Interventions to improve outcomes for high-need, high-cost patients: A systematic review and meta-analysis


Advocate Aurora Research Institute


Background: Chronic disease patients who are the greatest users of healthcare services are often referred to as high-need, high-cost (HNHC). Payers, providers, and policymakers in the United States are interested in identifying interventions that can modify or reduce preventable healthcare use among these patients, without adversely impacting their quality of care and health. We systematically reviewed the evidence on the effectiveness of complex interventions designed to change the healthcare of HNHC patients, modifying cost and utilization, as well as clinical/functional, and social risk factor outcomes.

Methods: We searched 8 electronic databases (January 2000 to March 2021) and selected non-profit organization and government agency websites for randomized controlled trials and observational studies with comparison groups that targeted HNHC patients.
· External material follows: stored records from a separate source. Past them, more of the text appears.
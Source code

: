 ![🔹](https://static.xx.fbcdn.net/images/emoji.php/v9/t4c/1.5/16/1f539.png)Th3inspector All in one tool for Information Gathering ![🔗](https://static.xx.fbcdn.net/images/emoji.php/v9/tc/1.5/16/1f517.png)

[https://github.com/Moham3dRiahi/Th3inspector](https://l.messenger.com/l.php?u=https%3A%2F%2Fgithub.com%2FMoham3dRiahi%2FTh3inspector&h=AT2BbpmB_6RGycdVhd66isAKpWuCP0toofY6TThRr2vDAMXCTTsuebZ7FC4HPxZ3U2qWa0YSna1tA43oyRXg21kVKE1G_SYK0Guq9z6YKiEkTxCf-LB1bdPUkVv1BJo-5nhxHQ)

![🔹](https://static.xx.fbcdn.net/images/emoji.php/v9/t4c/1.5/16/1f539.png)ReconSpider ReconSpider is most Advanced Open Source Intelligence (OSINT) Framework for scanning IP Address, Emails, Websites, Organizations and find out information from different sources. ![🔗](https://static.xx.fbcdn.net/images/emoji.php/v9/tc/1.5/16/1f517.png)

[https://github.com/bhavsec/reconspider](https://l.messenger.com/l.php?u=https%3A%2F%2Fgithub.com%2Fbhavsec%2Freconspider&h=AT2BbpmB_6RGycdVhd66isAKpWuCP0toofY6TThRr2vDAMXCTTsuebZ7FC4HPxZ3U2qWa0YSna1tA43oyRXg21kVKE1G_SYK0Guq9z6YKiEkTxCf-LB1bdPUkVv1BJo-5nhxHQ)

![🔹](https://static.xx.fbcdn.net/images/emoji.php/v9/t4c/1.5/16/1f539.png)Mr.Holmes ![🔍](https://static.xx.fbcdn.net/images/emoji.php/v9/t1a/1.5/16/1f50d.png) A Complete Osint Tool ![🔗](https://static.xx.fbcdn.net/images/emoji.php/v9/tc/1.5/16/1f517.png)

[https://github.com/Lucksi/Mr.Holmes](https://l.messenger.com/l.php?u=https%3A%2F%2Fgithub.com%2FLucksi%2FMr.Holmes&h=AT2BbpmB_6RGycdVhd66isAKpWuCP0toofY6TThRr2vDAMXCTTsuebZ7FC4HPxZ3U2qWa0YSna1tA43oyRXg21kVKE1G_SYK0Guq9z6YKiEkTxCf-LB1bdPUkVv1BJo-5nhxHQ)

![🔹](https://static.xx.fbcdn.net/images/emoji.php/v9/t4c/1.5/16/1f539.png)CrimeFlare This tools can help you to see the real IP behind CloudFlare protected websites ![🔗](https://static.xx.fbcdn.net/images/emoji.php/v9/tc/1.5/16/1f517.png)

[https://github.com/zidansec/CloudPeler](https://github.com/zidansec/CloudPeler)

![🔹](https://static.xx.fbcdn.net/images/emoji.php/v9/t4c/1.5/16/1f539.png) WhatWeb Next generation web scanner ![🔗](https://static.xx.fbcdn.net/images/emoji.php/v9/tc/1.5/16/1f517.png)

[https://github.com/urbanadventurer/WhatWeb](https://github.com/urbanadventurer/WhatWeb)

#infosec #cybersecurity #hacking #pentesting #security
Two investigators independently screened each study and abstracted data into structured forms. Study quality was assessed using standard risk of bias tools. Random-effects meta-analysis was conducted for outcomes reported by at least 3 comparable samples.

Results: Forty studies met our inclusion criteria. Interventions were heterogenous and classified into 7 categories, reflecting the predominant service location/modality (home, primary care, ambulatory intensive caring unit [aICU], emergency department [ED], community, telephonic/mail, and system-level). Home-, primary care-, and ED-based interventions resulted in reductions in high-cost healthcare services (ED and hospital use). ED-based interventions also resulted in greater use of primary care. Primary care- and ED-based interventions reduced costs. System-level transformation interventions did not reduce costs.

Discussion: We found limited evidence of intervention effectiveness in relation to cost and use, and additional evidence is needed to strengthen our confidence in the findings. Few studies reported patient clinical/functional or social risk factor outcomes (e.g., homelessness) or sufficient details for determining why individual interventions work, for whom, and when. Future evaluations could provide additional insights, by including intermediate process outcomes and patients' experiences, in assessing the impact of these complex interventions.

Prospero registration number: CRD42020161179.